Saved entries

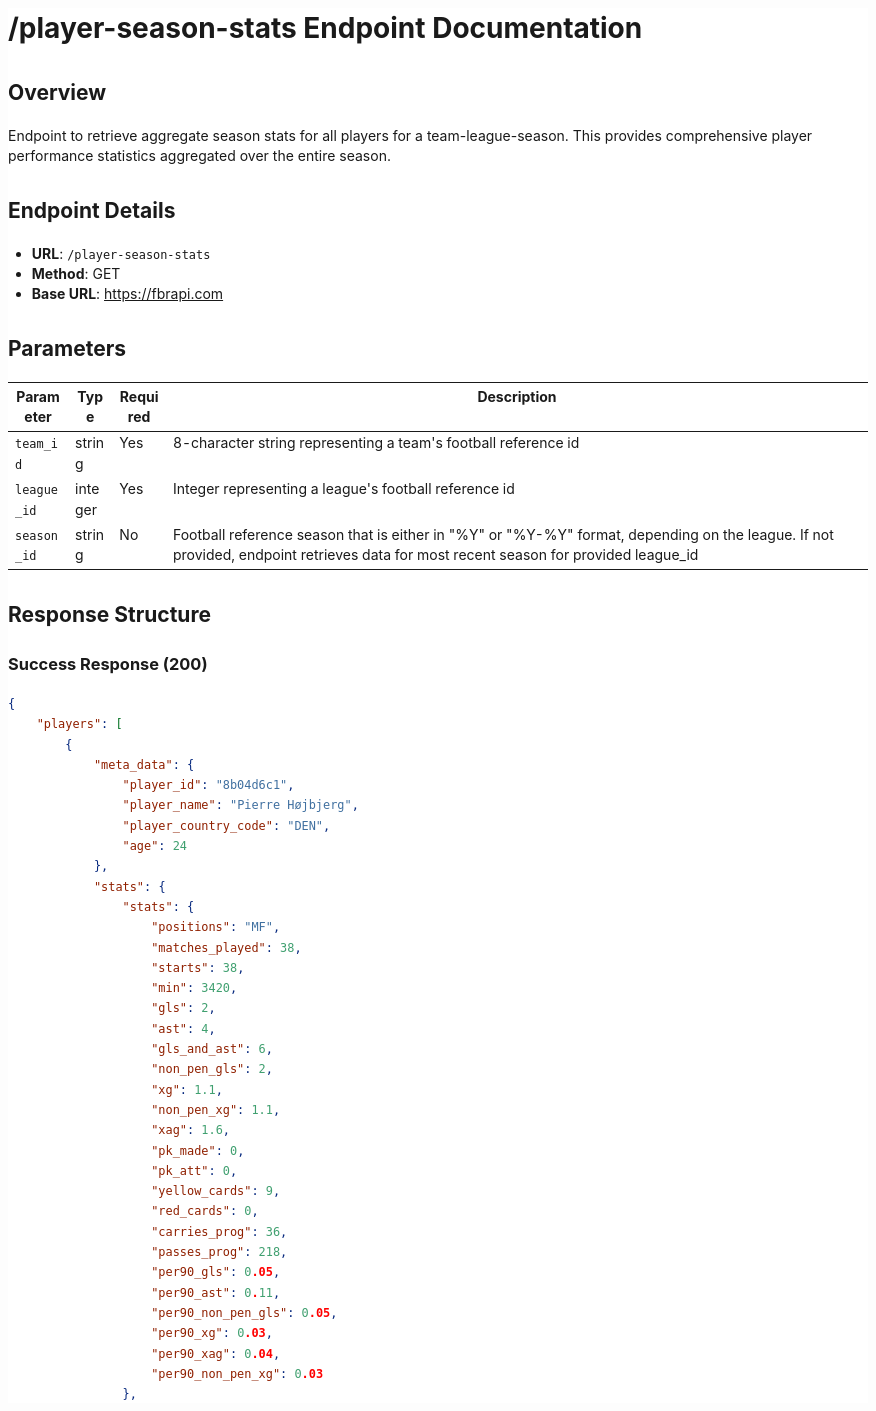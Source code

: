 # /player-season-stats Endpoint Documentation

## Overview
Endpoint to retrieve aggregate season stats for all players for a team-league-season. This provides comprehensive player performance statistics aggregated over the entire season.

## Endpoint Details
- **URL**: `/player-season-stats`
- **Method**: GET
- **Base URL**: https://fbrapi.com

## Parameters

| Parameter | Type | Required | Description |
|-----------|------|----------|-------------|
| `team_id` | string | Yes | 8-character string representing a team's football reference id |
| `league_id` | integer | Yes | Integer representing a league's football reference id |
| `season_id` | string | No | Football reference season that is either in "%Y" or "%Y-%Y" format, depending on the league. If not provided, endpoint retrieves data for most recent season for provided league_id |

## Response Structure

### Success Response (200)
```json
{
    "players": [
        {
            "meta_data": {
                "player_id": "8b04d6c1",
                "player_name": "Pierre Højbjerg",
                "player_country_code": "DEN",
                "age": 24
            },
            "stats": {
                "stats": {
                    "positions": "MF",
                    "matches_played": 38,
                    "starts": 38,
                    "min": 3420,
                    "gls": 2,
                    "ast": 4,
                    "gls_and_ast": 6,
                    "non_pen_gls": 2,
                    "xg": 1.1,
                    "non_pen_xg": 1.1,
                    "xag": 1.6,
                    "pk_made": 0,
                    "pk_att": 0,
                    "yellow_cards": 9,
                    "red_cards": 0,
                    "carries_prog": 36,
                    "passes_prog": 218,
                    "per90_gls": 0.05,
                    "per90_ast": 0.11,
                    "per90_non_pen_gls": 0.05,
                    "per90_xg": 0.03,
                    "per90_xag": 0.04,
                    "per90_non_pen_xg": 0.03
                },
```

Exercise goal
Output the entries above exactly as given, but strip out the pictures.

Response to the task
Source code

: # /player-season-stats Endpoint Documentation

## Overview
Endpoint to retrieve aggregate season stats for all players for a team-league-season. This provides comprehensive player performance statistics aggregated over the entire season.

## Endpoint Details
- **URL**: `/player-season-stats`
- **Method**: GET
- **Base URL**: https://fbrapi.com

## Parameters

| Parameter | Type | Required | Description |
|-----------|------|----------|-------------|
| `team_id` | string | Yes | 8-character string representing a team's football reference id |
| `league_id` | integer | Yes | Integer representing a league's football reference id |
| `season_id` | string | No | Football reference season that is either in "%Y" or "%Y-%Y" format, depending on the league. If not provided, endpoint retrieves data for most recent season for provided league_id |

## Response Structure

### Success Response (200)
```json
{
    "players": [
        {
            "meta_data": {
                "player_id": "8b04d6c1",
                "player_name": "Pierre Højbjerg",
                "player_country_code": "DEN",
                "age": 24
            },
            "stats": {
                "stats": {
                    "positions": "MF",
                    "matches_played": 38,
                    "starts": 38,
                    "min": 3420,
                    "gls": 2,
                    "ast": 4,
                    "gls_and_ast": 6,
                    "non_pen_gls": 2,
                    "xg": 1.1,
                    "non_pen_xg": 1.1,
                    "xag": 1.6,
                    "pk_made": 0,
                    "pk_att": 0,
                    "yellow_cards": 9,
                    "red_cards": 0,
                    "carries_prog": 36,
                    "passes_prog": 218,
                    "per90_gls": 0.05,
                    "per90_ast": 0.11,
                    "per90_non_pen_gls": 0.05,
                    "per90_xg": 0.03,
                    "per90_xag": 0.04,
                    "per90_non_pen_xg": 0.03
                },
```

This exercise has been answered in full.